Leder and Zaner note that the skeptical Hippocratic physician approaches each patient as an embodied integral unity; clinical care requires justice (dike) and self-restraint (sophrosyne) as virtues called into play by the concrete clinical situation rather than abstract ethical principles.(Leder (ed.), 1992) Miles began his study of the Oath by discovering that different translations either omit or retain the word “injustice,” a textual variation that reveals the contested interpretive stakes surrounding even single words in the document.(Miles, 2004)
Miles traces four distinct standards of oath-keeping in the closing passage (perjury, transgression, blurring, and confounding), arguing these describe different forms of ethical failure rather than mere rhetorical redundancy.(Miles, 2004) Oaths were the “connective tissue” of ancient Greece; their devaluation, as Thucydides described at the end of the Peloponnesian wars, precipitated social collapse.(Miles, 2004) Two contrasting modern cases test the closing appeal to judgment by “all human beings for time eternal”: Dr.
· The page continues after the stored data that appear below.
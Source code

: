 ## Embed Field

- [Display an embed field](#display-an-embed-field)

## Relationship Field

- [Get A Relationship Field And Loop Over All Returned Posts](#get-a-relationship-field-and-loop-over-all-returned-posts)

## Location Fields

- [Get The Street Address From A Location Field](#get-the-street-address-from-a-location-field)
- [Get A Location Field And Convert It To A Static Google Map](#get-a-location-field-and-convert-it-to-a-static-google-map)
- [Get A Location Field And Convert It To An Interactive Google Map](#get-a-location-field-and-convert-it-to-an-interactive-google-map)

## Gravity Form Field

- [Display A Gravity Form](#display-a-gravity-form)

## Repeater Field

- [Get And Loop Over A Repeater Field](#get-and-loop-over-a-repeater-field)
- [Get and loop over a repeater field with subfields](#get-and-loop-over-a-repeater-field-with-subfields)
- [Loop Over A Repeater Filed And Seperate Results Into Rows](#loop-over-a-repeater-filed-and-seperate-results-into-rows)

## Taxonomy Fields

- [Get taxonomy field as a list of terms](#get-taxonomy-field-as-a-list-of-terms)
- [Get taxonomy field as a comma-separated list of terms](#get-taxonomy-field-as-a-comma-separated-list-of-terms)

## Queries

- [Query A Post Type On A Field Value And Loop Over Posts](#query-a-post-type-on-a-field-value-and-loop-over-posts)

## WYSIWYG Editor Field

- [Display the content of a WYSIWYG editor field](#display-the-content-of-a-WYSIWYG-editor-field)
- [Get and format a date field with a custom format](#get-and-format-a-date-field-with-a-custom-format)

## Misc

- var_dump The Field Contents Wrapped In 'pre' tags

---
Radovan Karadzic, a psychiatrist who as president of the Bosnian Serb Republic oversaw war crimes; and Dr. H. Zeki Uzun, a Turkish gynecologist imprisoned and tortured for documenting human rights abuses, who explained his commitment by saying “I have been loyal to the Hippocratic Oath.”(Miles, 2004) For comparison, the Caraka Samhita contains an oath of initiation that surpasses the Hippocratic Oath in moral idealism, demanding the physician strive day and night for patient relief even at the cost of the physician’s own life.(Jonsen, 2000)
Miles also argues that Western Christian culture has molded the Oath for five hundred years, especially its abortion and euthanasia passages, to support moral conclusions formed long after the Oath was written, and that the Oath’s authority today appears greater in European than in Asian medical cultures.(Miles, 2004) The Oath’s family metaphor (invoking Hygieia, Panacea, and other healing figures) could, he suggests, provide an ethical framework for multidisciplinary health care, replacing physician-centered hierarchies with a broader collaborative model.(Miles, 2004) Miles articulates three perennial questions the Oath puts to each generation of physicians: who are you as a physician, to what are you committed, and in what way are you accountable.(Miles, 2004)
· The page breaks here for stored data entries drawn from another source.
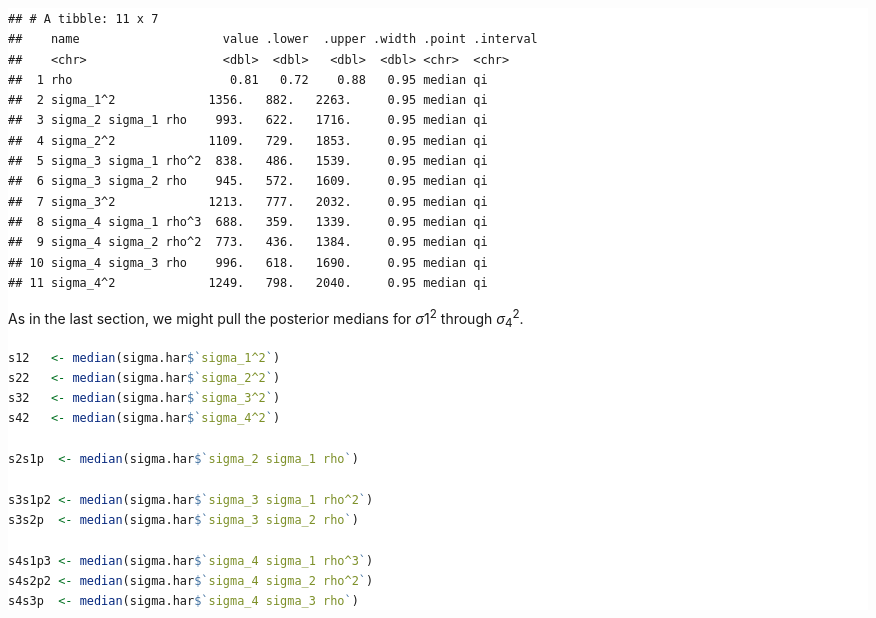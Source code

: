     ## # A tibble: 11 x 7
    ##    name                    value .lower  .upper .width .point .interval
    ##    <chr>                   <dbl>  <dbl>   <dbl>  <dbl> <chr>  <chr>    
    ##  1 rho                      0.81   0.72    0.88   0.95 median qi       
    ##  2 sigma_1^2             1356.   882.   2263.     0.95 median qi       
    ##  3 sigma_2 sigma_1 rho    993.   622.   1716.     0.95 median qi       
    ##  4 sigma_2^2             1109.   729.   1853.     0.95 median qi       
    ##  5 sigma_3 sigma_1 rho^2  838.   486.   1539.     0.95 median qi       
    ##  6 sigma_3 sigma_2 rho    945.   572.   1609.     0.95 median qi       
    ##  7 sigma_3^2             1213.   777.   2032.     0.95 median qi       
    ##  8 sigma_4 sigma_1 rho^3  688.   359.   1339.     0.95 median qi       
    ##  9 sigma_4 sigma_2 rho^2  773.   436.   1384.     0.95 median qi       
    ## 10 sigma_4 sigma_3 rho    996.   618.   1690.     0.95 median qi       
    ## 11 sigma_4^2             1249.   798.   2040.     0.95 median qi

As in the last section, we might pull the posterior medians for
*σ*1<sup>2</sup> through *σ*<sub>4</sub><sup>2</sup>.

``` r
s12   <- median(sigma.har$`sigma_1^2`)
s22   <- median(sigma.har$`sigma_2^2`)
s32   <- median(sigma.har$`sigma_3^2`)
s42   <- median(sigma.har$`sigma_4^2`)

s2s1p  <- median(sigma.har$`sigma_2 sigma_1 rho`)

s3s1p2 <- median(sigma.har$`sigma_3 sigma_1 rho^2`)
s3s2p  <- median(sigma.har$`sigma_3 sigma_2 rho`)

s4s1p3 <- median(sigma.har$`sigma_4 sigma_1 rho^3`)
s4s2p2 <- median(sigma.har$`sigma_4 sigma_2 rho^2`)
s4s3p  <- median(sigma.har$`sigma_4 sigma_3 rho`)
```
Temkin, summarizing the Oath’s ethical substance, notes that it demanded purity and holiness in life and art, forbade giving deadly drugs, providing abortifacients, and using the knife on sufferers from bladder stone.(Temkin, 1991) Soranus praised Hippocrates as a guardian of life through the Hippocratic Oath, linking the refusal of abortion to medicine’s task of guarding what nature has engendered.(Temkin, 1991)
Edelstein’s Pythagorean Thesis and Its Critics
The most influential modern reading of the Oath’s origins is ludwig-edelstein‘s 1943 argument that the document reflects Pythagorean philosophy rather than the conventions of mainstream Greek medical practice. Jonsen summarizes the position: on Edelstein’s account, the Oath was not a widespread convention among physicians but a private covenant of a small group of Pythagorean followers, and each prohibition could be related to Pythagorean dogmas forbidding the shedding of blood, the killing of the fetus, and the taking of life.(Jonsen, 2000) He adds that the prohibition against giving a deadly drug could equally refer to physician complicity in murder rather than to euthanasia, since physicians were accused as “unpunished killers” in antiquity, and a judicial speech prosecuting a physician for poisoning explicitly invoked the Oath in their defense.(Jonsen, 2000) Ackerknecht, writing in the same period, described the Oath as “post-Hippocratic and reflecting the opinions of the Neo-Pythagorean school.”(Ackerknecht, 1955) Porter finds the abortion prohibition particularly suggestive of Pythagorean influence given their belief in the transmigration of souls.(Porter, 1997) Michaelides reports that Edelstein’s view “found a substantial number of supporters” among Hippocratists, particularly those who affiliated the Oath’s Apollonian ethic of purity with Pythagorean religious sensibility.(Michaelides, ) Deichgraeber’s competing argument placed the Oath in the late fifth century BCE based on its emphasis on justice (dikaiosyne) as the supreme virtue and its Apollonian ethic of purity as characteristic of Ionian Greek morality, distinct from specifically Pythagorean commitments.(Michaelides, )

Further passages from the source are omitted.